Work request –
Keep the images out while you retype all of the data exactly.

Data –
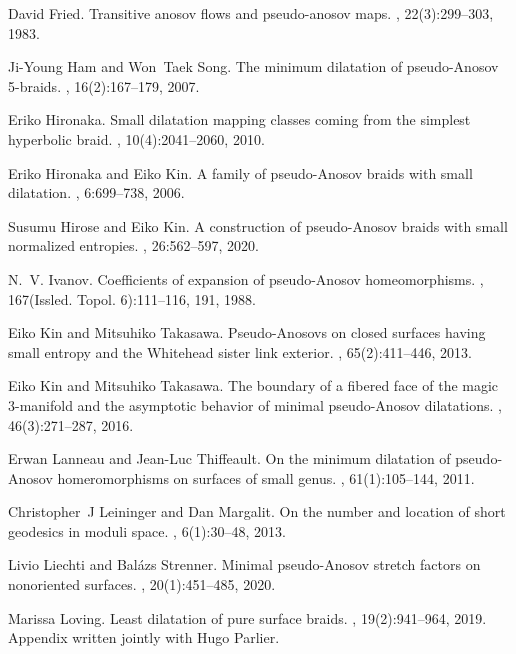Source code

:\documentclass[microtype]{gtpart}     %
\theoremstyle{definition}
\theoremstyle{definition}
\theoremstyle{definition}
\theoremstyle{remark}
\theoremstyle{definition}
\begin{document}
\begin{thebibliography}{10}
David Fried.
\newblock Transitive anosov flows and pseudo-anosov maps.
, 22(3):299--303, 1983.

Ji-Young Ham and Won~Taek Song.
\newblock The minimum dilatation of pseudo-{A}nosov 5-braids.
, 16(2):167--179, 2007.

Eriko Hironaka.
\newblock Small dilatation mapping classes coming from the simplest hyperbolic
  braid.
, 10(4):2041--2060, 2010.

Eriko Hironaka and Eiko Kin.
\newblock A family of pseudo-{A}nosov braids with small dilatation.
, 6:699--738, 2006.

Susumu Hirose and Eiko Kin.
\newblock A construction of pseudo-{A}nosov braids with small normalized
  entropies.
, 26:562--597, 2020.

N.~V. Ivanov.
\newblock Coefficients of expansion of pseudo-{A}nosov homeomorphisms.
,
  167(Issled. Topol. 6):111--116, 191, 1988.

Eiko Kin and Mitsuhiko Takasawa.
\newblock Pseudo-{A}nosovs on closed surfaces having small entropy and the
  {W}hitehead sister link exterior.
, 65(2):411--446, 2013.

Eiko Kin and Mitsuhiko Takasawa.
\newblock The boundary of a fibered face of the magic 3-manifold and the
  asymptotic behavior of minimal pseudo-{A}nosov dilatations.
, 46(3):271--287, 2016.

Erwan Lanneau and Jean-Luc Thiffeault.
\newblock On the minimum dilatation of pseudo-{A}nosov homeromorphisms on
  surfaces of small genus.
, 61(1):105--144, 2011.

Christopher~J Leininger and Dan Margalit.
\newblock On the number and location of short geodesics in moduli space.
, 6(1):30--48, 2013.

Livio Liechti and Bal\'{a}zs Strenner.
\newblock Minimal pseudo-{A}nosov stretch factors on nonoriented surfaces.
, 20(1):451--485, 2020.

Marissa Loving.
\newblock Least dilatation of pure surface braids.
, 19(2):941--964, 2019.
\newblock Appendix written jointly with Hugo Parlier.


\end{thebibliography}
\end{document}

Written answer –
Source code

:\documentclass[microtype]{gtpart}     %
\theoremstyle{definition}
\theoremstyle{definition}
\theoremstyle{definition}
\theoremstyle{remark}
\theoremstyle{definition}
\begin{document}
\begin{thebibliography}{10}
David Fried.
\newblock Transitive anosov flows and pseudo-anosov maps.
, 22(3):299--303, 1983.

Ji-Young Ham and Won~Taek Song.
\newblock The minimum dilatation of pseudo-{A}nosov 5-braids.
, 16(2):167--179, 2007.

Eriko Hironaka.
\newblock Small dilatation mapping classes coming from the simplest hyperbolic
  braid.
, 10(4):2041--2060, 2010.

Eriko Hironaka and Eiko Kin.
\newblock A family of pseudo-{A}nosov braids with small dilatation.
, 6:699--738, 2006.

Susumu Hirose and Eiko Kin.
\newblock A construction of pseudo-{A}nosov braids with small normalized
  entropies.
, 26:562--597, 2020.

N.~V. Ivanov.
\newblock Coefficients of expansion of pseudo-{A}nosov homeomorphisms.
,
  167(Issled. Topol. 6):111--116, 191, 1988.

Eiko Kin and Mitsuhiko Takasawa.
\newblock Pseudo-{A}nosovs on closed surfaces having small entropy and the
  {W}hitehead sister link exterior.
, 65(2):411--446, 2013.

Eiko Kin and Mitsuhiko Takasawa.
\newblock The boundary of a fibered face of the magic 3-manifold and the
  asymptotic behavior of minimal pseudo-{A}nosov dilatations.
, 46(3):271--287, 2016.

Erwan Lanneau and Jean-Luc Thiffeault.
\newblock On the minimum dilatation of pseudo-{A}nosov homeromorphisms on
  surfaces of small genus.
, 61(1):105--144, 2011.

Christopher~J Leininger and Dan Margalit.
\newblock On the number and location of short geodesics in moduli space.
, 6(1):30--48, 2013.

Livio Liechti and Bal\'{a}zs Strenner.
\newblock Minimal pseudo-{A}nosov stretch factors on nonoriented surfaces.
, 20(1):451--485, 2020.

Marissa Loving.
\newblock Least dilatation of pure surface braids.
, 19(2):941--964, 2019.
\newblock Appendix written jointly with Hugo Parlier.


\end{thebibliography}
\end{document}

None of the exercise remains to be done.